What is needed:
Retrieve every line from the records in which the word "enabled" occurs.

Input data:
|---|

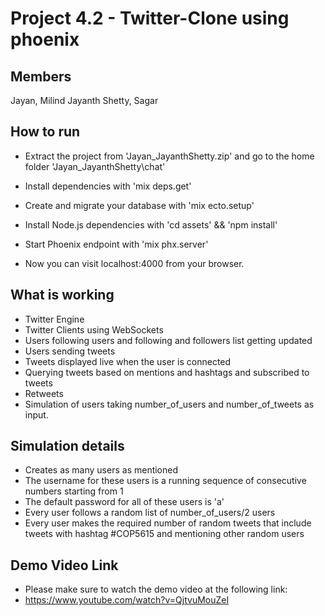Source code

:# Project 4.2 - Twitter-Clone using phoenix

## Members
Jayan, Milind
Jayanth Shetty, Sagar

## How to run
- Extract the project from 'Jayan_JayanthShetty.zip' and go to the home folder 'Jayan_JayanthShetty\chat'
- Install dependencies with 'mix deps.get'
- Create and migrate your database with 'mix ecto.setup'
- Install Node.js dependencies with 'cd assets' && 'npm install'
- Start Phoenix endpoint with 'mix phx.server'

- Now you can visit localhost:4000 from your browser.

## What is working
- Twitter Engine
- Twitter Clients using WebSockets
- Users following users and following and followers list getting updated
- Users sending tweets
- Tweets displayed live when the user is connected
- Querying tweets based on mentions and hashtags and subscribed to tweets
- Retweets
- Simulation of users taking number_of_users and number_of_tweets as input.

## Simulation details
- Creates as many users as mentioned
- The username for these users is a running sequence of consecutive numbers starting from 1
- The default password for all of these users is 'a'
- Every user follows a random list of number_of_users/2 users
- Every user makes the required number of random tweets that include tweets with hashtag #COP5615 and mentioning other random users

## Demo Video Link
- Please make sure to watch the demo video at the following link:
- https://www.youtube.com/watch?v=QjtvuMouZeI
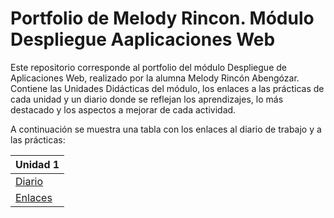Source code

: # Portfolio de Melody Rincon. Módulo Despliegue Aaplicaciones Web
Este repositorio corresponde al portfolio del módulo Despliegue de Aplicaciones Web, realizado por la alumna Melody Rincón Abengózar. Contiene las Unidades Didácticas del módulo, los enlaces a las prácticas de cada unidad y un diario donde se reflejan los aprendizajes, lo más destacado y los aspectos a mejorar de cada actividad.

A continuación se muestra una tabla con los enlaces al diario de trabajo y a las prácticas:

| Unidad 1                       |                                                                 
| -----------------------------  |
|[Diario](https://github.com/melrnc/Portfolio_MelodyRincon_DAW/blob/main/UD1%3A%20Github%20y%20MarkDown%20/diario_UD1.md)  |
|[Enlaces](https://github.com/melrnc/Portfolio_MelodyRincon_DAW/blob/main/UD1%3A%20Github%20y%20MarkDown%20/enlaces_UD1.md) |
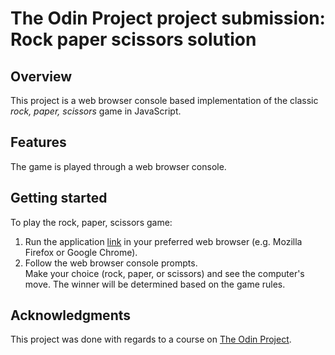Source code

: # The Odin Project project submission: Rock paper scissors solution

## Overview

This project is a web browser console based implementation of the classic _rock,
paper, scissors_ game in JavaScript.

## Features

The game is played through a web browser console.

## Getting started

To play the rock, paper, scissors game:

1. Run the application [link](https://ionu-r.github.io/TOP-project-submission--rock-paper-scissors-solution/) in your preferred web
   browser (e.g. Mozilla Firefox or Google Chrome).
2. Follow the web browser console prompts.\
   Make your choice (rock, paper, or scissors) and see the computer's move.
   The winner will be determined based on the game rules.

## Acknowledgments

This project was done with regards to a course on
[The Odin Project](https://www.theodinproject.com/).
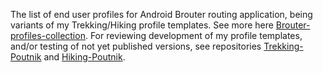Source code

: 
The list of end user profiles for Android Brouter routing application, being variants of my Trekking/Hiking profile templates. See more here [Brouter-profiles-collection](https://github.com/poutnikl/Brouter-profiles/wiki/Brouter-profiles-collection).  For reviewing development of my profile templates, and/or testing of not yet published versions, see repositories [Trekking-Poutnik](https://github.com/poutnikl/Trekking-Poutnik) and [Hiking-Poutnik](https://github.com/poutnikl/Hiking-Poutnik).

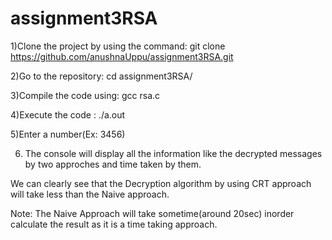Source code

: # assignment3RSA
1)Clone the project by using the command: git clone https://github.com/anushnaUppu/assignment3RSA.git

2)Go to the repository: cd assignment3RSA/

3)Compile the code using: gcc rsa.c

4)Execute the code : ./a.out

5)Enter a number(Ex: 3456)

6) The console will display all the information like the decrypted messages by two approches and time taken by them.

We can clearly see that the Decryption algorithm by using CRT approach will take less than the Naive approach.

Note: The Naive Approach will take sometime(around 20sec) inorder calculate the result as it is a time taking approach.
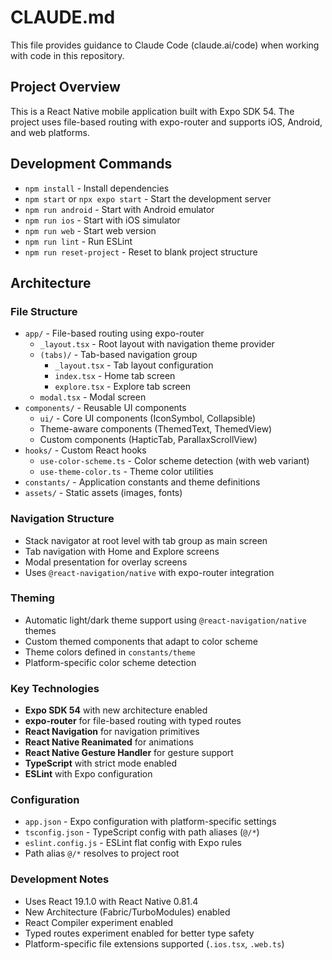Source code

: # CLAUDE.md

This file provides guidance to Claude Code (claude.ai/code) when working with code in this repository.

## Project Overview

This is a React Native mobile application built with Expo SDK 54. The project uses file-based routing with expo-router and supports iOS, Android, and web platforms.

## Development Commands

- `npm install` - Install dependencies
- `npm start` or `npx expo start` - Start the development server
- `npm run android` - Start with Android emulator
- `npm run ios` - Start with iOS simulator
- `npm run web` - Start web version
- `npm run lint` - Run ESLint
- `npm run reset-project` - Reset to blank project structure

## Architecture

### File Structure
- `app/` - File-based routing using expo-router
  - `_layout.tsx` - Root layout with navigation theme provider
  - `(tabs)/` - Tab-based navigation group
    - `_layout.tsx` - Tab layout configuration
    - `index.tsx` - Home tab screen
    - `explore.tsx` - Explore tab screen
  - `modal.tsx` - Modal screen
- `components/` - Reusable UI components
  - `ui/` - Core UI components (IconSymbol, Collapsible)
  - Theme-aware components (ThemedText, ThemedView)
  - Custom components (HapticTab, ParallaxScrollView)
- `hooks/` - Custom React hooks
  - `use-color-scheme.ts` - Color scheme detection (with web variant)
  - `use-theme-color.ts` - Theme color utilities
- `constants/` - Application constants and theme definitions
- `assets/` - Static assets (images, fonts)

### Navigation Structure
- Stack navigator at root level with tab group as main screen
- Tab navigation with Home and Explore screens
- Modal presentation for overlay screens
- Uses `@react-navigation/native` with expo-router integration

### Theming
- Automatic light/dark theme support using `@react-navigation/native` themes
- Custom themed components that adapt to color scheme
- Theme colors defined in `constants/theme`
- Platform-specific color scheme detection

### Key Technologies
- **Expo SDK 54** with new architecture enabled
- **expo-router** for file-based routing with typed routes
- **React Navigation** for navigation primitives
- **React Native Reanimated** for animations
- **React Native Gesture Handler** for gesture support
- **TypeScript** with strict mode enabled
- **ESLint** with Expo configuration

### Configuration
- `app.json` - Expo configuration with platform-specific settings
- `tsconfig.json` - TypeScript config with path aliases (`@/*`)
- `eslint.config.js` - ESLint flat config with Expo rules
- Path alias `@/*` resolves to project root

### Development Notes
- Uses React 19.1.0 with React Native 0.81.4
- New Architecture (Fabric/TurboModules) enabled
- React Compiler experiment enabled
- Typed routes experiment enabled for better type safety
- Platform-specific file extensions supported (`.ios.tsx`, `.web.ts`)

|---|

Response area:
- **Expo SDK 54** with new architecture enabled
- **TypeScript** with strict mode enabled
- New Architecture (Fabric/TurboModules) enabled
- React Compiler experiment enabled
- Typed routes experiment enabled for better type safety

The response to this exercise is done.